60.  La Cour souligne toutefois que la légalité au regard du droit interne du maintien du requérant en détention n'est pas seule en jeu. Il convient aussi de rechercher si la détention après le 15 juin 1989 était conforme au but de l'article 5 § 1 de la Convention, lequel interdit les privations de liberté arbitraires (voir notamment l'arrêt Wassink c. Pays-Bas du 27 septembre 1990, série A n° 185-A, p. 11, § 24), ainsi qu'à l'objectif de la restriction figurant à l'alinéa e) (voir l'arrêt Winterwerp précité, p. 17, § 39).

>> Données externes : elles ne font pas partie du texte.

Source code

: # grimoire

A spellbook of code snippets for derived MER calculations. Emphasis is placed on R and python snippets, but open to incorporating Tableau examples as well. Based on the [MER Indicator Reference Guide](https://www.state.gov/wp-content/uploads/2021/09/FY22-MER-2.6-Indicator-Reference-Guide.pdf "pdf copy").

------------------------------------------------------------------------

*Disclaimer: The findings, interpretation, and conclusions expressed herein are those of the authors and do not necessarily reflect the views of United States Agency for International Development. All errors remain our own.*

A ce dernier égard, la Cour rappelle que, conformément à sa jurisprudence constante, un individu ne peut passer pour « aliéné » et subir une privation de liberté que si les trois conditions suivantes au moins se trouvent réunies : premièrement, son aliénation doit avoir été établie de manière probante ; deuxièmement, le trouble doit revêtir un caractère ou une ampleur légitimant l'internement ; troisièmement, et seul ce critère s'applique en l'espèce, l'internement ne peut se prolonger valablement sans la persistance de pareil trouble (voir l'arrêt Winterwerp précité, pp. 21–22, § 40, et l'arrêt Luberti c. Italie du 23 février 1984, série A n° 75, pp. 12–13, § 27).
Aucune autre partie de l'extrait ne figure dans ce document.